[Records from a data collection]

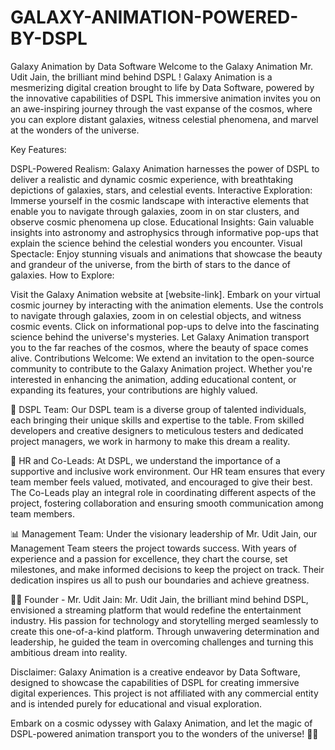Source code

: # GALAXY-ANIMATION-POWERED-BY-DSPL
Galaxy Animation by Data Software  Welcome to the Galaxy Animation  Mr. Udit Jain, the brilliant mind behind DSPL ! Galaxy Animation is a mesmerizing digital creation brought to life by Data Software, powered by the innovative capabilities of DSPL
This immersive animation invites you on an awe-inspiring journey through the vast expanse of the cosmos, where you can explore distant galaxies, witness celestial phenomena, and marvel at the wonders of the universe.

Key Features:

DSPL-Powered Realism: Galaxy Animation harnesses the power of DSPL to deliver a realistic and dynamic cosmic experience, with breathtaking depictions of galaxies, stars, and celestial events.
Interactive Exploration: Immerse yourself in the cosmic landscape with interactive elements that enable you to navigate through galaxies, zoom in on star clusters, and observe cosmic phenomena up close.
Educational Insights: Gain valuable insights into astronomy and astrophysics through informative pop-ups that explain the science behind the celestial wonders you encounter.
Visual Spectacle: Enjoy stunning visuals and animations that showcase the beauty and grandeur of the universe, from the birth of stars to the dance of galaxies.
How to Explore:

Visit the Galaxy Animation website at [website-link].
Embark on your virtual cosmic journey by interacting with the animation elements.
Use the controls to navigate through galaxies, zoom in on celestial objects, and witness cosmic events.
Click on informational pop-ups to delve into the fascinating science behind the universe's mysteries.
Let Galaxy Animation transport you to the far reaches of the cosmos, where the beauty of space comes alive.
Contributions Welcome:
We extend an invitation to the open-source community to contribute to the Galaxy Animation project. Whether you're interested in enhancing the animation, adding educational content, or expanding its features, your contributions are highly valued.

👥 DSPL Team: Our DSPL team is a diverse group of talented individuals, each bringing their unique skills and expertise to the table. From skilled developers and creative designers to meticulous testers and dedicated project managers, we work in harmony to make this dream a reality.

💼 HR and Co-Leads: At DSPL, we understand the importance of a supportive and inclusive work environment. Our HR team ensures that every team member feels valued, motivated, and encouraged to give their best. The Co-Leads play an integral role in coordinating different aspects of the project, fostering collaboration and ensuring smooth communication among team members.

📊 Management Team: Under the visionary leadership of Mr. Udit Jain, our Management Team steers the project towards success. With years of experience and a passion for excellence, they chart the course, set milestones, and make informed decisions to keep the project on track. Their dedication inspires us all to push our boundaries and achieve greatness.

🧙‍♂️ Founder - Mr. Udit Jain: Mr. Udit Jain, the brilliant mind behind DSPL, envisioned a streaming platform that would redefine the entertainment industry. His passion for technology and storytelling merged seamlessly to create this one-of-a-kind platform. Through unwavering determination and leadership, he guided the team in overcoming challenges and turning this ambitious dream into reality.

Disclaimer:
Galaxy Animation is a creative endeavor by Data Software, designed to showcase the capabilities of DSPL for creating immersive digital experiences. This project is not affiliated with any commercial entity and is intended purely for educational and visual exploration.

Embark on a cosmic odyssey with Galaxy Animation, and let the magic of DSPL-powered animation transport you to the wonders of the universe! 🚀🌠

### [Assigned task]
Keeping every character as it is, restate the lines above that run from the line with "Interactive Exploration: Immerse" through the line with "among team members.", both included, and nothing else.

### [Completed task]
Interactive Exploration: Immerse yourself in the cosmic landscape with interactive elements that enable you to navigate through galaxies, zoom in on star clusters, and observe cosmic phenomena up close.
Educational Insights: Gain valuable insights into astronomy and astrophysics through informative pop-ups that explain the science behind the celestial wonders you encounter.
Visual Spectacle: Enjoy stunning visuals and animations that showcase the beauty and grandeur of the universe, from the birth of stars to the dance of galaxies.
How to Explore:

Visit the Galaxy Animation website at [website-link].
Embark on your virtual cosmic journey by interacting with the animation elements.
Use the controls to navigate through galaxies, zoom in on celestial objects, and witness cosmic events.
Click on informational pop-ups to delve into the fascinating science behind the universe's mysteries.
Let Galaxy Animation transport you to the far reaches of the cosmos, where the beauty of space comes alive.
Contributions Welcome:
We extend an invitation to the open-source community to contribute to the Galaxy Animation project. Whether you're interested in enhancing the animation, adding educational content, or expanding its features, your contributions are highly valued.

👥 DSPL Team: Our DSPL team is a diverse group of talented individuals, each bringing their unique skills and expertise to the table. From skilled developers and creative designers to meticulous testers and dedicated project managers, we work in harmony to make this dream a reality.

💼 HR and Co-Leads: At DSPL, we understand the importance of a supportive and inclusive work environment. Our HR team ensures that every team member feels valued, motivated, and encouraged to give their best. The Co-Leads play an integral role in coordinating different aspects of the project, fostering collaboration and ensuring smooth communication among team members.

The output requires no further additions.